Baflı şahit, bu tarlada bir zeytin ağacı olduğunu, bunun sökülmüş olduğunu anlatıyor... Yıllar sonra, bu tarlaya bağ ekileceği zaman, bu “kayıp” Kıbrıslıtürk’ün kemikleri ortaya çıkmışmış... Şahide göre, bu kemikler aynı yere gömülmüş olmalı ama bundan yüzde yüz emin değil... Kayıplar Komitesi yetkilisi Ksenofon Kallis’e, tarlanın sahibinin kim olduğunu söylüyor ki Kallis, bu konuda araştırma yürütebilsin... Bölgenin koordinatlarını alıyorum ve tekrar arabalarımıza dönüyoruz. Bir sonraki istikametimiz, başka “kayıp” Kıbrıslıtürkler’in gömülü olduğu bir başka alan....”

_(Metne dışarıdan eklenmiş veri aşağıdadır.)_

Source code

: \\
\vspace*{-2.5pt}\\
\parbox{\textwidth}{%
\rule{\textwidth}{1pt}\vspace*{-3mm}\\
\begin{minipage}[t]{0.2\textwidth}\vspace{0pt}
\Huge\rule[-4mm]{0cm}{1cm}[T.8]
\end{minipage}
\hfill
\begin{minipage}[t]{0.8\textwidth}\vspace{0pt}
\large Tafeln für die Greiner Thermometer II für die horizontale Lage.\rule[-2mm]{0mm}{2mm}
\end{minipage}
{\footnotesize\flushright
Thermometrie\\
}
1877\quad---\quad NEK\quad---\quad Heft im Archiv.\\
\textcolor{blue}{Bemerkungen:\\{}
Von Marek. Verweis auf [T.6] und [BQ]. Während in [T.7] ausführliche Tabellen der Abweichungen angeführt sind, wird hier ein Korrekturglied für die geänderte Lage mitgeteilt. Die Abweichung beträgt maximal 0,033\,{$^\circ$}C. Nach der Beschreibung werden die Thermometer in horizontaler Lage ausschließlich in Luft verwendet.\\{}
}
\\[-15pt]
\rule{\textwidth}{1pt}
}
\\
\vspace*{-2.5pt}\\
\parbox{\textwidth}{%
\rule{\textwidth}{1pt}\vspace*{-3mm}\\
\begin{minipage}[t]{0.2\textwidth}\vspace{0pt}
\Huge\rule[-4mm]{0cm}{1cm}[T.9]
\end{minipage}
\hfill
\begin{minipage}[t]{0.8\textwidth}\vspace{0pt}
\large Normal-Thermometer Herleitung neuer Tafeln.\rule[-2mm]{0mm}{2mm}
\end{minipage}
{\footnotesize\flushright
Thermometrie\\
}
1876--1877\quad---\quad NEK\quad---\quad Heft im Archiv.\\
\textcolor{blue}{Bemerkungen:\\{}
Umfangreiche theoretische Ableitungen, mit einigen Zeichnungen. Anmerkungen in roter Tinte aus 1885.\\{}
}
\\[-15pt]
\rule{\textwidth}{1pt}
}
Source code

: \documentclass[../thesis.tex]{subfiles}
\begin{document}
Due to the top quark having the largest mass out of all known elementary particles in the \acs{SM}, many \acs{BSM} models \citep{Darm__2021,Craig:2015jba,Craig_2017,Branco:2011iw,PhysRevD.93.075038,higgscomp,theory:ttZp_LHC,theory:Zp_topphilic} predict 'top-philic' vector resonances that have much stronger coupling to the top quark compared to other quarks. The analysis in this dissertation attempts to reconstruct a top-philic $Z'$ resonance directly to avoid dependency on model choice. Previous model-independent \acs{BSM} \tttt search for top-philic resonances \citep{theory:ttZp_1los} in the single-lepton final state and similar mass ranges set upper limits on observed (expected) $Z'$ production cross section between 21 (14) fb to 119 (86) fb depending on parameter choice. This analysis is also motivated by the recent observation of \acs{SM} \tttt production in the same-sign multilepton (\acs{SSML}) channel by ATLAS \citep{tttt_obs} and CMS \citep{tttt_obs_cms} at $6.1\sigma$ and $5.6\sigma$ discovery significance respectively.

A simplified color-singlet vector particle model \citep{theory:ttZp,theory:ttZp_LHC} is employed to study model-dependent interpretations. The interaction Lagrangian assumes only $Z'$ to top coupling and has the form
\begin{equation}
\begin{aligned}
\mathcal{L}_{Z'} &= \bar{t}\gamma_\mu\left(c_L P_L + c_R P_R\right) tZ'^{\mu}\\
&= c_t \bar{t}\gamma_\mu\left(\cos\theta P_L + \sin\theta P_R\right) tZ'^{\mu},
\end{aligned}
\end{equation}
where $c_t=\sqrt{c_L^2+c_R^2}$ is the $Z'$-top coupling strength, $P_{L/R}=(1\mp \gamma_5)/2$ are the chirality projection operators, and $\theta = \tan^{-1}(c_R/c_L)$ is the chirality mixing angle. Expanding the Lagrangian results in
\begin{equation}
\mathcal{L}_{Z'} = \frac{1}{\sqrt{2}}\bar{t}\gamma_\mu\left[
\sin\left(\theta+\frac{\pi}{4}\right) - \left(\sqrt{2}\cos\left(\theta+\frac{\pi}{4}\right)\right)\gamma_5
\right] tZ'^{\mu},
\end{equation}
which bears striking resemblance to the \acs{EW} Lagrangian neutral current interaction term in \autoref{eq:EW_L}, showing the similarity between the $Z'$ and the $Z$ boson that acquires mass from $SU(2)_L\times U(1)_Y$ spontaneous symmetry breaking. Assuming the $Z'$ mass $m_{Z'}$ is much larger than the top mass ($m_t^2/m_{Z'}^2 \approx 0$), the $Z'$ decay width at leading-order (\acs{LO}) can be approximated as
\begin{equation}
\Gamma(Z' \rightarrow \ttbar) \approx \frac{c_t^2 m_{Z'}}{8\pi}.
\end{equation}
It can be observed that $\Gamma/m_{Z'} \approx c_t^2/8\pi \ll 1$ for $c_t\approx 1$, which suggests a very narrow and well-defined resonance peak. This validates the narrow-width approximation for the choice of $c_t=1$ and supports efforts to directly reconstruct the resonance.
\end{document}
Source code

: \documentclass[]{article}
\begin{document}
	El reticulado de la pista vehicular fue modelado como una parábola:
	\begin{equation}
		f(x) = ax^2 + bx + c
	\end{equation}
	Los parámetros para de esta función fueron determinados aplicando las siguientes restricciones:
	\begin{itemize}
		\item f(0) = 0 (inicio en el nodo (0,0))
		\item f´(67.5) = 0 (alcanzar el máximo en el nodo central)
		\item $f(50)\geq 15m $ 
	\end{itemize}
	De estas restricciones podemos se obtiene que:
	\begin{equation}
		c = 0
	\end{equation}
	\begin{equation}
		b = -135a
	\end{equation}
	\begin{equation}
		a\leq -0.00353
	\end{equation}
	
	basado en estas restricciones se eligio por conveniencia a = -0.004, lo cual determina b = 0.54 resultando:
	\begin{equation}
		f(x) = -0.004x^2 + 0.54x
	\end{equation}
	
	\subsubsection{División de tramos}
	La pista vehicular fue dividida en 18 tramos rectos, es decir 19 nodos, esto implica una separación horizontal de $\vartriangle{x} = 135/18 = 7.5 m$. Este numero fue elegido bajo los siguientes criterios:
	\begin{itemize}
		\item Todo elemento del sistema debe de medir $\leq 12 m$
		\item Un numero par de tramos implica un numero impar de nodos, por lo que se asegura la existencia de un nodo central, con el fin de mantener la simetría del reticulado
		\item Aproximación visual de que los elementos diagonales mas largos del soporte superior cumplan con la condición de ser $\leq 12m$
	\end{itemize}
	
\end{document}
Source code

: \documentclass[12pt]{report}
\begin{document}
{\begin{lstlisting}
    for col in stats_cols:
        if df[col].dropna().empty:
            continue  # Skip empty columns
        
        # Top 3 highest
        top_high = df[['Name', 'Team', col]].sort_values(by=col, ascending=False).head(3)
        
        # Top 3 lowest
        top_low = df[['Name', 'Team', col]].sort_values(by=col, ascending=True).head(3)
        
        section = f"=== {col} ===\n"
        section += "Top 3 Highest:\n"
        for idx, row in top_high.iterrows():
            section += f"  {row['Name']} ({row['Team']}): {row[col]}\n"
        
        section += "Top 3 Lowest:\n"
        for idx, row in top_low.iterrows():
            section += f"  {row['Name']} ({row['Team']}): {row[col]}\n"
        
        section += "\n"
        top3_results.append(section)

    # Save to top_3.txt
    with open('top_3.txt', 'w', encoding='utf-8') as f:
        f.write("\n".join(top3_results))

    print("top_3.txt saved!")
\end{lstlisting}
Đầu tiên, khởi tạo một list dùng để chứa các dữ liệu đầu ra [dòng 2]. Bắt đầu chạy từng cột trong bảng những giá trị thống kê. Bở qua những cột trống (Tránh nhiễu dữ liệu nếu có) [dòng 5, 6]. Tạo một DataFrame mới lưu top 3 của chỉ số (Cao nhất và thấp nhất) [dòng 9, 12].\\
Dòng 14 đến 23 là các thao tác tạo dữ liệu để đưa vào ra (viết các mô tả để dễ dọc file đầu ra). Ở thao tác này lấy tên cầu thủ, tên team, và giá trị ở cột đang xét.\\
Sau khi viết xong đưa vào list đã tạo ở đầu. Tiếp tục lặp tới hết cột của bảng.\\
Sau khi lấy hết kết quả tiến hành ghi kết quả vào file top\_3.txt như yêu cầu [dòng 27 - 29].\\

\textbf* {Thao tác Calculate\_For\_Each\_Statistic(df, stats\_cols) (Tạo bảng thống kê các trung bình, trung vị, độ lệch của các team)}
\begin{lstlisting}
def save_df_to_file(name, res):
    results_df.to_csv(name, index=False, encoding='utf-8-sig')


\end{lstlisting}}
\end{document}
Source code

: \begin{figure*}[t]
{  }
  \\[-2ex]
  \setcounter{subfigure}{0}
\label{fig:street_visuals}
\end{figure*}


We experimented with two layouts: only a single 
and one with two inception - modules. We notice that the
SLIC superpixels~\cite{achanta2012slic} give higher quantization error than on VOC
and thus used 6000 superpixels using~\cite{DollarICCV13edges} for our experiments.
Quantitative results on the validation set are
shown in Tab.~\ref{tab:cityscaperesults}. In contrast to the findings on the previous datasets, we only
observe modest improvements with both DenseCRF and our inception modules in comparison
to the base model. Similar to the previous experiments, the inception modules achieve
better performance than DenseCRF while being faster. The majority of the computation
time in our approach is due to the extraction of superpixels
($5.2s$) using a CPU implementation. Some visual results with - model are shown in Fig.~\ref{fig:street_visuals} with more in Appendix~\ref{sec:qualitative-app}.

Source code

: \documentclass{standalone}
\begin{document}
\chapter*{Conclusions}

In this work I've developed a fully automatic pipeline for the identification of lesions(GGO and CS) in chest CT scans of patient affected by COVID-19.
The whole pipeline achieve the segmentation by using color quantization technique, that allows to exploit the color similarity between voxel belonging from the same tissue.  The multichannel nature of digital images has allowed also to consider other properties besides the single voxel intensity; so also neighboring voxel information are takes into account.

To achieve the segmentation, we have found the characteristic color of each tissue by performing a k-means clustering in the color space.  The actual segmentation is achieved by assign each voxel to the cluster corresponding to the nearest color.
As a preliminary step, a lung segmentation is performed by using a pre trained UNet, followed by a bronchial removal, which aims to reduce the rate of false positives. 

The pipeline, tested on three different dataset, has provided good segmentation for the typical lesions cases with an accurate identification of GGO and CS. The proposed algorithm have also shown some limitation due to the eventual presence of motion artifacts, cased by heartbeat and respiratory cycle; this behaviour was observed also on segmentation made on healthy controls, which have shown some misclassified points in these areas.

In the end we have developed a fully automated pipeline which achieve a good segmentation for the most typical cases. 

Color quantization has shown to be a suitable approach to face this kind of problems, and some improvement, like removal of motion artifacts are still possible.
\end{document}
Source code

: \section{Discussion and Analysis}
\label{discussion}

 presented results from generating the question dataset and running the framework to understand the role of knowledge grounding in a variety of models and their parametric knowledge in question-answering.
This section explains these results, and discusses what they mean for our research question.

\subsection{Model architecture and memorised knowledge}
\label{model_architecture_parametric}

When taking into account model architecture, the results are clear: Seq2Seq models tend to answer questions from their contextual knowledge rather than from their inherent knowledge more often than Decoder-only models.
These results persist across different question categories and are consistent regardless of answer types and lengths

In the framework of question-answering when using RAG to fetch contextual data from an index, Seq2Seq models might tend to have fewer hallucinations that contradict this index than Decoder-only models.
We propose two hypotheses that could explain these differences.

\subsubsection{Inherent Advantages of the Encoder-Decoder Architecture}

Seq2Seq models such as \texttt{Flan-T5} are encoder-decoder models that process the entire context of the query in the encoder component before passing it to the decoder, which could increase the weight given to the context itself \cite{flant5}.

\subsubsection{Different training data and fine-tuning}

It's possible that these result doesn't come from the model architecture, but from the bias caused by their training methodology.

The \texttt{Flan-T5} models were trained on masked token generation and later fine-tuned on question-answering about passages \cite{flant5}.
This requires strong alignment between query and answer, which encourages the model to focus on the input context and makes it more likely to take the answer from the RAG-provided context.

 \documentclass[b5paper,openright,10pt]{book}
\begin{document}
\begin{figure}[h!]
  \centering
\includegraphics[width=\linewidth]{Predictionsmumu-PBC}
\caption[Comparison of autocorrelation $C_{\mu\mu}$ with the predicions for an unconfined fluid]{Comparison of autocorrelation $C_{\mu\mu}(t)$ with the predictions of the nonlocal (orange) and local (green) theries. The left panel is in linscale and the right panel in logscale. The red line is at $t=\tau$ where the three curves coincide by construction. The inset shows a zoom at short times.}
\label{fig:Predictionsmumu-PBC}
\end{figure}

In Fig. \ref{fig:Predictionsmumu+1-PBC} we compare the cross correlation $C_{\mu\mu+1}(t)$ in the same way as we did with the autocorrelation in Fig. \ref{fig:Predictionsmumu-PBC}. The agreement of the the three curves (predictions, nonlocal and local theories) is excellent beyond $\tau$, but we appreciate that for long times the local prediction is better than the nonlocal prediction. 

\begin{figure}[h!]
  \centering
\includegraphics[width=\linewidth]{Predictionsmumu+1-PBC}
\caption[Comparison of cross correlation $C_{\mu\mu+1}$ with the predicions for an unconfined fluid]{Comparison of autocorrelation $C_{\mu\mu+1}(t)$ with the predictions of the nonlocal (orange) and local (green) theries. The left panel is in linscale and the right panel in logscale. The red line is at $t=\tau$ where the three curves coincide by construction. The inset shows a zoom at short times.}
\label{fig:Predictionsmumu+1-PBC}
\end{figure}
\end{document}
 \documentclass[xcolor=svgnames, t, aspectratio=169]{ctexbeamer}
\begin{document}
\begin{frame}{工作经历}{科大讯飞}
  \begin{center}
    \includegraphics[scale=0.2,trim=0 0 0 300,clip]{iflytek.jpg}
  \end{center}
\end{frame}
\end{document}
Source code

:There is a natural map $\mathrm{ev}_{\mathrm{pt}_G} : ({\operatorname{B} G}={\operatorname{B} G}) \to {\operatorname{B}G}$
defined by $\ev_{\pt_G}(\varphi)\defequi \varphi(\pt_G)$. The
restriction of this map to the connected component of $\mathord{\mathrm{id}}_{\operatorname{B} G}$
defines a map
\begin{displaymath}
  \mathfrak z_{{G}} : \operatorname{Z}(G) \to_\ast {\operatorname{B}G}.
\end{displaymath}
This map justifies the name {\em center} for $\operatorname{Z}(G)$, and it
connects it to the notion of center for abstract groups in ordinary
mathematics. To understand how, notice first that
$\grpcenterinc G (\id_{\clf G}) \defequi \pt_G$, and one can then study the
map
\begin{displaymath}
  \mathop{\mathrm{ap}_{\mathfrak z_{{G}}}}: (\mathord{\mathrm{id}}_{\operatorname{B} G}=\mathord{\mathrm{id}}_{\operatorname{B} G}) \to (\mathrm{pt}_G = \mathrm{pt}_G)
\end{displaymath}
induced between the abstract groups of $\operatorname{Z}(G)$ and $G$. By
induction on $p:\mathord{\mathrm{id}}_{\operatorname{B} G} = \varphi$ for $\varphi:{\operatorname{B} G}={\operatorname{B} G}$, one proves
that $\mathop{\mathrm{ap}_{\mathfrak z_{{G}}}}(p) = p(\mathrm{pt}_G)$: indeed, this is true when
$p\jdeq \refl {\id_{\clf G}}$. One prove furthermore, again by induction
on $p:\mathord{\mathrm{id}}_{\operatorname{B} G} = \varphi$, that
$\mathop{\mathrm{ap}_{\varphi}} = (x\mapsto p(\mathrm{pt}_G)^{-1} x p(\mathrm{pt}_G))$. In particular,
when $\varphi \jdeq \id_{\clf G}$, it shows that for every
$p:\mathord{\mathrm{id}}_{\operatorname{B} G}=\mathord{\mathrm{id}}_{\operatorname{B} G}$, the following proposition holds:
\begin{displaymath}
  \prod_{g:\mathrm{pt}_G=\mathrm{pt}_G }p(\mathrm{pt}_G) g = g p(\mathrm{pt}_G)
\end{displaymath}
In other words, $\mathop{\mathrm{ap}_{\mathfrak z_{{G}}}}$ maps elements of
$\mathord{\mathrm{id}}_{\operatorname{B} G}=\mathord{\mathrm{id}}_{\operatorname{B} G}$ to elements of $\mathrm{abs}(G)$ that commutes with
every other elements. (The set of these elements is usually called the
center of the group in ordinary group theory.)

(YENİDÜZEN – Kıbrıs: Anlatılmamış Öyküler... Sevgül Uludağ – 24.9.2010)

 

SEMA KILINÇ’LA RÖPORTAJIMIZ...

Bu yazım yayımlanınca, Zühtü Mehmet Emirali’nin kızkardeşi olan değerli arkadaşımız Sema Kılınç beni aramış ve onunla da acılarla ve mücadeleyle dolu hayatına dair bir röportaj yapmıştık. Bu geniş röportajımız, 3 ve 4 Kasım 2010 tarihlerinde bu sayfalarda yayımlanmıştı... Sema Kılınç’la röportajımız şöyleydi:

“Sema Kılınç’ı yıllardır tanıyorum, kadın hareketinde, barış hareketinde hep ön saflardaydı... 1995 yılında, Hollandalı gazeteci arkadaşım Jonneke’yle birlikte evine giderek onunla bir röportaj yapmıştık. O zaman öğrenmiştim Sema Kılınç’ın eşinin 1974’te savaşta öldürülmüş olduğunu... Üç çocukla kalakalmış ve ancak eşi öldükten sonra tek başına hayatta kalmayı öğrenmek zorunda kalmıştı.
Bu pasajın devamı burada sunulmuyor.